If art isn't fun, all by itself, there are plenty of other ways to get us diverted. There is auction. There is theft. There is vandalism. There is destruction. All these art-stories will draw the headlines. And we shouldn't be snobbish about it.

None of these wild and worldly dramas are irrelevant to pure art. Money, damage etc... one way or another, they're all linked to its value and uniqueness.

But perhaps the most thrilling art attraction is forgery. It gets to the heart of it. It makes us look much more closely at art than mere beauty or shock. It's so near to the real thing itself, except that it seems to know more. The forger is the conjurer, the trickster, the great deceiver, the master-craftsman. The forger upstages art itself.

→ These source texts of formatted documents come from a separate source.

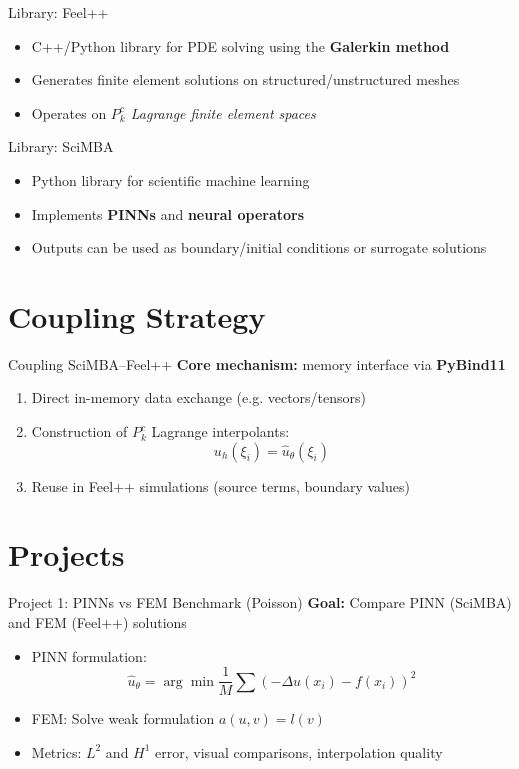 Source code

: \documentclass{beamer}
\begin{document}
\begin{frame}{Library: Feel++}
  \begin{itemize}
    \item C++/Python library for PDE solving using the \textbf{Galerkin method}
    \item Generates finite element solutions on structured/unstructured meshes
    \item Operates on \textit{\(P_k^c\) Lagrange finite element spaces}
  \end{itemize}
\end{frame}

\begin{frame}{Library: SciMBA}
  \begin{itemize}
    \item Python library for scientific machine learning
    \item Implements \textbf{PINNs} and \textbf{neural operators}
    \item Outputs can be used as boundary/initial conditions or surrogate solutions
  \end{itemize}
\end{frame}

\section{Coupling Strategy}
\begin{frame}{Coupling SciMBA–Feel++}
  \textbf{Core mechanism:} memory interface via \textbf{PyBind11}
  \begin{enumerate}
    \item Direct in-memory data exchange (e.g. vectors/tensors)
    \item Construction of \( P_k^c \) Lagrange interpolants:
    \[
      u_h(\xi_i) = \hat{u}_\theta(\xi_i)
    \]
    \item Reuse in Feel++ simulations (source terms, boundary values)
  \end{enumerate}
\end{frame}

\section{Projects}

\begin{frame}{Project 1: PINNs vs FEM Benchmark (Poisson)}
  \textbf{Goal:} Compare PINN (SciMBA) and FEM (Feel++) solutions
  \begin{itemize}
    \item PINN formulation:
    \[
      \hat{u}_\theta = \arg\min \frac{1}{M} \sum (-\Delta u(x_i) - f(x_i))^2
    \]
    \item FEM: Solve weak formulation \( a(u, v) = l(v) \)
    \item Metrics: $L^2$ and $H^1$ error, visual comparisons, interpolation quality
  \end{itemize}
\end{frame}
\end{document}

Though of course forgery can only be enjoyed when it is undone.

So for a summer exposé, try a squinny at Close Examination: Fakes, Mistakes and Discoveries. That's the idea, anyway. Works from the National Gallery's collection, some of them very famous, some rather obscure, are put together to reveal their secrets. The scholarly staff emerge from behind the scenes, and onto the stage, explaining the history and the research. From Wednesday, you're being invited to look closely. And in the first room there are some genuine fakes to see.

But, well... not many, and not very thrilling. In terms of big lies and big eyefuls, don't expect much. It's not going to be The Hay Wain or Sunflowers. And Uccello's St George and the Dragon, which was quite recently queried as a 19th-century cook-up, has been safely confirmed as kosher. The most spectacular example is Dürer-ish. It isn't an all-through fake at all.

The Madonna with the Iris is not from the master's hand, no. But it's largely from his studio's team, at the time. And then parts of the painting were repainted in the 18th century, adding Dürer's signature. People were trying to bump it up. But the Dürer-esque bits survive, and they've got some lovely, piquant nature studies.

Maybe it's to the gallery's credit that it has collected so few conspicuous forgeries over the years. But for the purposes of this exhibition, it should have surely had more. No visitors will feel terribly astonished by this bunch of con artists; some will feel a little let down. And after that, it's a matter of innocent puzzle-work of one kind or another.

The show tries to keep up our spirits, accompanying each painting with bold and challenging captions. "A prestigious provenance is no guarantee of authenticity. Did Charles I receive an original or a copy?" "Portions in this painting are the work of a 19th-century restorer. What parts, and how can you tell?" "Will scientists and curators ever determine who painted this mystery portrait?" Ooh, er, missus!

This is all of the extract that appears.